• Exercise description:
Filter the listing below, copying every line in which the word "blob" appears.

• Material for this exercise:
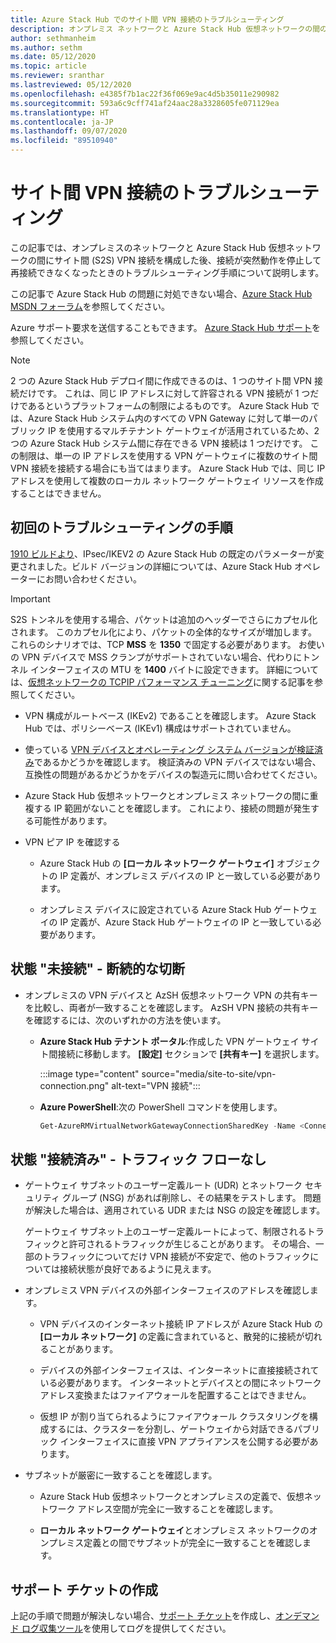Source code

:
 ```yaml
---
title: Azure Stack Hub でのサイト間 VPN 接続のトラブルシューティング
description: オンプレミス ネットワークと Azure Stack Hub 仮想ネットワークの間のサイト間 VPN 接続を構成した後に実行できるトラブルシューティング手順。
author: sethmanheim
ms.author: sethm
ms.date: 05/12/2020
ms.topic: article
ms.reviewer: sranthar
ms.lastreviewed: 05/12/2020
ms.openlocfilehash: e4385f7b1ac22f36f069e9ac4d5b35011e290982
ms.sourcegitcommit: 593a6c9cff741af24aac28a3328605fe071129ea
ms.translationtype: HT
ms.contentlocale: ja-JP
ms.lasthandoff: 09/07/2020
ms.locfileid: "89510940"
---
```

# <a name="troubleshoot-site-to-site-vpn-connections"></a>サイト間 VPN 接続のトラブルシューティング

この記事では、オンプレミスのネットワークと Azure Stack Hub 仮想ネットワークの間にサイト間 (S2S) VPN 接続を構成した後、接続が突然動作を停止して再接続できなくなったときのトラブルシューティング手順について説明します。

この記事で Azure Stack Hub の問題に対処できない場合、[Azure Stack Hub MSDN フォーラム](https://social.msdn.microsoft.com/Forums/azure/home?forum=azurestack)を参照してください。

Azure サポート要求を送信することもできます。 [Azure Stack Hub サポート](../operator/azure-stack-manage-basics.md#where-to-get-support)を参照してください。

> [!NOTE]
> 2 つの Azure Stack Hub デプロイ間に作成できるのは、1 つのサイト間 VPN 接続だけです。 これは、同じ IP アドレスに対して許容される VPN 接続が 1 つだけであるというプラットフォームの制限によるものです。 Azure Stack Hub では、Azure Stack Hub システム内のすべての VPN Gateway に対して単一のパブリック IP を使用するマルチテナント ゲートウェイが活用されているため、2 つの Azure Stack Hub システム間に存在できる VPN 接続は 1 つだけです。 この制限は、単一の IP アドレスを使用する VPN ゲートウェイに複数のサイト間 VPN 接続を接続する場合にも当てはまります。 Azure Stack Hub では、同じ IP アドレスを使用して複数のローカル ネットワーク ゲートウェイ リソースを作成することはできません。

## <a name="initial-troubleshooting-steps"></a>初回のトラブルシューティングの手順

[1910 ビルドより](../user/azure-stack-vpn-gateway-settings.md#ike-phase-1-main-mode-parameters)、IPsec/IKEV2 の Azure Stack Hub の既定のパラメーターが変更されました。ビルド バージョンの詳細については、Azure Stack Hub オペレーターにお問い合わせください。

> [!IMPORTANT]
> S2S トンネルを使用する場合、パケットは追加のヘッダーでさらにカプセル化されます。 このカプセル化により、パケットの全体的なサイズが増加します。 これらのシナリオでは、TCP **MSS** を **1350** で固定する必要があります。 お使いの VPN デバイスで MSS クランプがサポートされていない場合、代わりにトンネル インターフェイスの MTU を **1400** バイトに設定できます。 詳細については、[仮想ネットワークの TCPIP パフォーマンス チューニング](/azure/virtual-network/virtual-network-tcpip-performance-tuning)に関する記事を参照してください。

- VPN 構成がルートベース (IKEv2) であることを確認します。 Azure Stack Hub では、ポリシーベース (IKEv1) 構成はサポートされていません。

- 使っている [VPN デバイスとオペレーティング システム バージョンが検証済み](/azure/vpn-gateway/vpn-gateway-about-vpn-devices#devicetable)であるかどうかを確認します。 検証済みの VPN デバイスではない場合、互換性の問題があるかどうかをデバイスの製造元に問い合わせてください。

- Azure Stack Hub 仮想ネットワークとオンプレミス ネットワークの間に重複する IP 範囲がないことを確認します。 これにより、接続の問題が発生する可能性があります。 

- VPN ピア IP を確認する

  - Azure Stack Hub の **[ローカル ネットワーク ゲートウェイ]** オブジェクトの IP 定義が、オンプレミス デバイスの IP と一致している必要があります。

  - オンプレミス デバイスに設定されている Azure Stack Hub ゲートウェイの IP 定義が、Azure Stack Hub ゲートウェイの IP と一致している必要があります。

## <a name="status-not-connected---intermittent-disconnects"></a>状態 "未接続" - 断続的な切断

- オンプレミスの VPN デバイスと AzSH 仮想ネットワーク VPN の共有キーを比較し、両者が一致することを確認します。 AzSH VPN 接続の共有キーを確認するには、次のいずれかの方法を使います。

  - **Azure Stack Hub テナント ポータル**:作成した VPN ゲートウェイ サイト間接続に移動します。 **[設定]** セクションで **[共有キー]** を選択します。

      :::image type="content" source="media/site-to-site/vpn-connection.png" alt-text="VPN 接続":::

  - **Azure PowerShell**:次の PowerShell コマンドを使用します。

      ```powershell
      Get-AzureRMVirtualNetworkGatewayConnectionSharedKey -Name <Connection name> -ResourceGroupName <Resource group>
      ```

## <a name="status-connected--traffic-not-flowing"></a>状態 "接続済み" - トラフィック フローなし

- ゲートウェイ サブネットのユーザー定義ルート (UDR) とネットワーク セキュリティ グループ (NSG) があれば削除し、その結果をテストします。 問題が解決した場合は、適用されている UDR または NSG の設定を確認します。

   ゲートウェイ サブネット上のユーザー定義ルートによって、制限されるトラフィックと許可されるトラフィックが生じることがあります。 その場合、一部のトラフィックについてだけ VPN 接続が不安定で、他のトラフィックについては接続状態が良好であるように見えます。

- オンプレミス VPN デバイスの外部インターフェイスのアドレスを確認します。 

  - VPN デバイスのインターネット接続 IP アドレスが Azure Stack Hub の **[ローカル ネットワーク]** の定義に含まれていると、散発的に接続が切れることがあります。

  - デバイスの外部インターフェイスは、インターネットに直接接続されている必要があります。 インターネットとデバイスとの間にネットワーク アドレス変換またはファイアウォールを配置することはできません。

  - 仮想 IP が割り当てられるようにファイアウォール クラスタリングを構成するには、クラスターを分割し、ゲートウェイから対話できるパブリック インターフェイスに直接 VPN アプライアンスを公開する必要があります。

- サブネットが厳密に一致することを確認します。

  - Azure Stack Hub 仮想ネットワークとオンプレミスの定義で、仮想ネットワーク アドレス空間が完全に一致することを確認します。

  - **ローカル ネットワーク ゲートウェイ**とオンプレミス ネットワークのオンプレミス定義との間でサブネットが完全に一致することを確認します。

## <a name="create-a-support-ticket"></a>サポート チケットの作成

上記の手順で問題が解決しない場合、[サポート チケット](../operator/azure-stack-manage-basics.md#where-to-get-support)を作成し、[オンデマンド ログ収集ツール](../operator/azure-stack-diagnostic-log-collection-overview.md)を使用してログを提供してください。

==

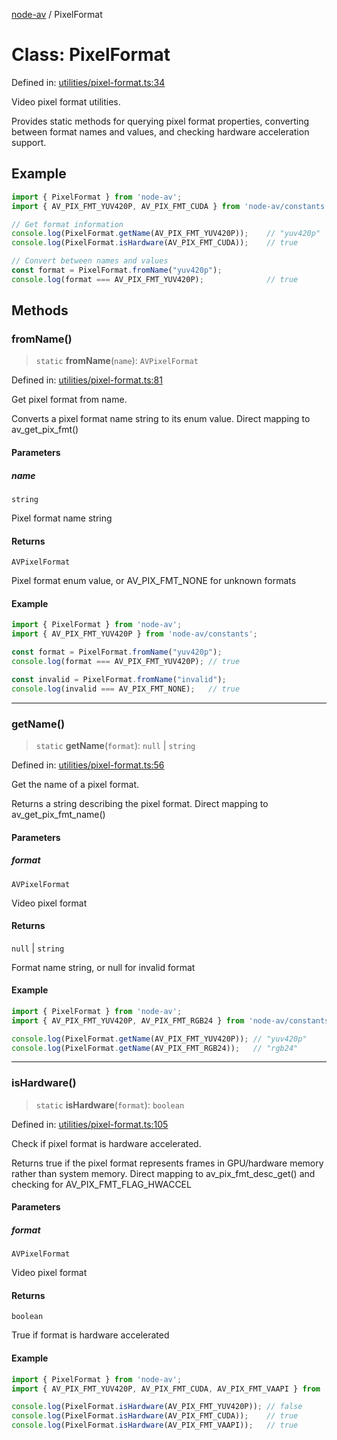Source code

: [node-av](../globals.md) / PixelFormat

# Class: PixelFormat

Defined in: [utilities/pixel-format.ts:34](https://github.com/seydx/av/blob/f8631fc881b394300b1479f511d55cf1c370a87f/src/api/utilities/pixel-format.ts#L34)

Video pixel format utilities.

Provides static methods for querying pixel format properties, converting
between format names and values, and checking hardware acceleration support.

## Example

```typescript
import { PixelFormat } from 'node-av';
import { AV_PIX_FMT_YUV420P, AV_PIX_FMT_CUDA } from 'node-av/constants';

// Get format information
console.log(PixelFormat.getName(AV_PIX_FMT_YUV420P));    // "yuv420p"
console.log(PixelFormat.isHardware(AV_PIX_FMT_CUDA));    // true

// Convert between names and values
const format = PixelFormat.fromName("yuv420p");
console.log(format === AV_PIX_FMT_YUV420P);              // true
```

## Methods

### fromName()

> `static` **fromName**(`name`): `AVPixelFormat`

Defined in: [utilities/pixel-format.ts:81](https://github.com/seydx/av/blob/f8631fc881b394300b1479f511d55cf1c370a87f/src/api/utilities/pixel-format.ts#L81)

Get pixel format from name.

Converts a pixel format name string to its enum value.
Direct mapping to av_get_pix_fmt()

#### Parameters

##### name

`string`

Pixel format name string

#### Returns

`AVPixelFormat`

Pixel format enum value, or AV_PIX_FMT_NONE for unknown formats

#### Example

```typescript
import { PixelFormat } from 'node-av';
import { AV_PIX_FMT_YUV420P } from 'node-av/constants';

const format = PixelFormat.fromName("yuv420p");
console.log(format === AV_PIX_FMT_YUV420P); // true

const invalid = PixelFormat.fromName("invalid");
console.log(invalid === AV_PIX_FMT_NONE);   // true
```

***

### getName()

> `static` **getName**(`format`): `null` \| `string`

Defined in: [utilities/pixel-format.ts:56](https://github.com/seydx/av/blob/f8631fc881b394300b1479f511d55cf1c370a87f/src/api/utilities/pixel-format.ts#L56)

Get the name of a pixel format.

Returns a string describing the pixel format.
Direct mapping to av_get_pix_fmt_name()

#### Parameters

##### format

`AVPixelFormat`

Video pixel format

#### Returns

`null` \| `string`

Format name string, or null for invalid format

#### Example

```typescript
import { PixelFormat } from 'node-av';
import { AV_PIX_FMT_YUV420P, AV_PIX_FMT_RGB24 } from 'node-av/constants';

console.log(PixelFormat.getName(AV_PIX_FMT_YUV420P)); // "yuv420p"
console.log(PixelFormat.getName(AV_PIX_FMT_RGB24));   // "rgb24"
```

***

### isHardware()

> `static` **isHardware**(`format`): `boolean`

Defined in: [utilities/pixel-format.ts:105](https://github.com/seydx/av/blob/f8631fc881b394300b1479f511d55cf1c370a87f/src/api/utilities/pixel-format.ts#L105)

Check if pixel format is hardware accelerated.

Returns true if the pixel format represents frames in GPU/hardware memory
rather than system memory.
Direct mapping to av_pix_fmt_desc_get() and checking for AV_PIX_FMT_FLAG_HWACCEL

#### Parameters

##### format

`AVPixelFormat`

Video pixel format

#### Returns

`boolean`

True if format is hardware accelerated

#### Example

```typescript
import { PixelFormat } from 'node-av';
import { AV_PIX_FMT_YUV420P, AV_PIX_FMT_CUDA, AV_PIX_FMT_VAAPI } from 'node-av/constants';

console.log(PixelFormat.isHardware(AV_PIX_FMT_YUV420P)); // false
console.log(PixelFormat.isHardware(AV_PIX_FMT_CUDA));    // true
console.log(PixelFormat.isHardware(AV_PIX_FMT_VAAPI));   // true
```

• Output for this exercise:
Defined in: [utilities/pixel-format.ts:34](https://github.com/seydx/av/blob/f8631fc881b394300b1479f511d55cf1c370a87f/src/api/utilities/pixel-format.ts#L34)
Defined in: [utilities/pixel-format.ts:81](https://github.com/seydx/av/blob/f8631fc881b394300b1479f511d55cf1c370a87f/src/api/utilities/pixel-format.ts#L81)
Defined in: [utilities/pixel-format.ts:56](https://github.com/seydx/av/blob/f8631fc881b394300b1479f511d55cf1c370a87f/src/api/utilities/pixel-format.ts#L56)
Defined in: [utilities/pixel-format.ts:105](https://github.com/seydx/av/blob/f8631fc881b394300b1479f511d55cf1c370a87f/src/api/utilities/pixel-format.ts#L105)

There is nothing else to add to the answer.